His tomb in Vilnius became the focal point of pilgrimages, associated with miracles and blessings. Thousands gathered every year on this date to pray to their favourite saint. After services at the cathedral, the gathering of pilgrims from all over Lithuania gave rise to the traditional St. Casimir’s Fair (Kaziuko mugė) in Vilnius’ Old Town, with many vendors selling handmade crafts in the streets.
The best-known items sold at St. Casimir’s Fair have always been Vilniaus verbos. It is said that they were first displayed in Vilnius city processions by various artisanal guilds in the Middle Ages. The term is somewhat confusing and difficult to translate appropriately. Lithuanian instructions refer to bouquets of flowers, but they are actually miniature arrangements.
In Lithuanian verbos mean palm fronds or branches, associated with those laid before Christ as he rode into Jerusalem on a donkey on Palm Sunday. Originally a simple juniper branch or a switch from any early-budding tree (used to “whip” household members who slept in on Palm Sunday), it grew in complexity and became a folk art phenomenon, spreading from Vilnius to all of Lithuania.
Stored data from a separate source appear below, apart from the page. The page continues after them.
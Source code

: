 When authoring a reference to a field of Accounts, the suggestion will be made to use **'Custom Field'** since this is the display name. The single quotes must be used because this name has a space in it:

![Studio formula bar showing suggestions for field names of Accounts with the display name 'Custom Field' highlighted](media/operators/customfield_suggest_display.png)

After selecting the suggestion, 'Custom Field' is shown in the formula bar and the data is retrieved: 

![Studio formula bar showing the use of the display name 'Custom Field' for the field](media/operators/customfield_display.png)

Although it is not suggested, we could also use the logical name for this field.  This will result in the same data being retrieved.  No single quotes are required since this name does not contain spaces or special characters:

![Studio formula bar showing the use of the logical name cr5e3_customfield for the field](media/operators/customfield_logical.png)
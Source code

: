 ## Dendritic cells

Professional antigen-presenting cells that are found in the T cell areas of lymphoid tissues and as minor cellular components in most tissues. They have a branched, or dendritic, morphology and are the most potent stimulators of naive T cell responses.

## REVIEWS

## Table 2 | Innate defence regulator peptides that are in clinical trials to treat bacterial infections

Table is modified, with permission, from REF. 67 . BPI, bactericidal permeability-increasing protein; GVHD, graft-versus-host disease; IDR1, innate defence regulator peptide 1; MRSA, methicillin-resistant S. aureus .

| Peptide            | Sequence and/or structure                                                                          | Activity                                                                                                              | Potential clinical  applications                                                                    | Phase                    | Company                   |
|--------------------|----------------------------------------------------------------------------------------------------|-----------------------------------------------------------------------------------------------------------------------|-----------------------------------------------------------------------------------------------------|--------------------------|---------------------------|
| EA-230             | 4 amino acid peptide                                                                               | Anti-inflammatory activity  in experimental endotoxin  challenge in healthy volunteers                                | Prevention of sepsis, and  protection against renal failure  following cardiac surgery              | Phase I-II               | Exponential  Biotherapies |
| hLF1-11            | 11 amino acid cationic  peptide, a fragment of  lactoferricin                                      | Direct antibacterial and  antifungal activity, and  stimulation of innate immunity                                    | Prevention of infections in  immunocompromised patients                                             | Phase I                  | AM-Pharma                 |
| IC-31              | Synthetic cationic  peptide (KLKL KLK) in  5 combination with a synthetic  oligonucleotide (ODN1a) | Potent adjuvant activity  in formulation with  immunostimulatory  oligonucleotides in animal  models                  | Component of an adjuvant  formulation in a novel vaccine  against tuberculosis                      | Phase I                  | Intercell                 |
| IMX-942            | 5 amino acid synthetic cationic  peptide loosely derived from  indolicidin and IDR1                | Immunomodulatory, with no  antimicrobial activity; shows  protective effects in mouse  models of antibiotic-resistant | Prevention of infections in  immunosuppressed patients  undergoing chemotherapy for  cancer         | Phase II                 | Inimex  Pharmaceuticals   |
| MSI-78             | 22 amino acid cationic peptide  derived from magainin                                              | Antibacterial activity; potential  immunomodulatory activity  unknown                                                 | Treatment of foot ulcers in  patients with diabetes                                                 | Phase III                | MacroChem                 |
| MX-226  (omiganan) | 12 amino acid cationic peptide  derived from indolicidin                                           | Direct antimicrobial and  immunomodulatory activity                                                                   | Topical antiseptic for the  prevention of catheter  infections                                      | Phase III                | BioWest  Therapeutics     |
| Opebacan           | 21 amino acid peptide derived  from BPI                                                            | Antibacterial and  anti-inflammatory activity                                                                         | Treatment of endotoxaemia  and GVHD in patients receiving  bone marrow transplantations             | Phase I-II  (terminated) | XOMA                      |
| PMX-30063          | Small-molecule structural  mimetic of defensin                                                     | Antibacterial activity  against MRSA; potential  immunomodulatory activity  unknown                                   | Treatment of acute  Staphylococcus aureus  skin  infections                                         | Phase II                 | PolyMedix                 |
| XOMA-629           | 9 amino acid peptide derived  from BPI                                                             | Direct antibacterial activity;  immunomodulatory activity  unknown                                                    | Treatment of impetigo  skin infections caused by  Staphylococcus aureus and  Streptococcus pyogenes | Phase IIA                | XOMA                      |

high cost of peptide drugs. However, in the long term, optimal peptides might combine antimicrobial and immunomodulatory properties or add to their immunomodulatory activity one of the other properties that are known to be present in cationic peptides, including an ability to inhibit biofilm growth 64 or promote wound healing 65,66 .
Verbos are stalks or sticks decorated with a great variety of dried flowers and grasses braided together (and attached with string) in various designs, to be taken to church on Palm Sunday and used as decorations (and as talismans) in the home, passed on through generations.
Another popular St.Casimir’s Day tradition is the muginukas (Fair cookie), a heart-shaped honey or gingerbread cookie decorated with names and patterns in icing, for gifting to loved ones or those who could not attend the fair.
This year due to the pandemic, the fair will go online, with artisans selling their wares at www.craftson.lt from March 4 (2pm local time in Lithuania) onward.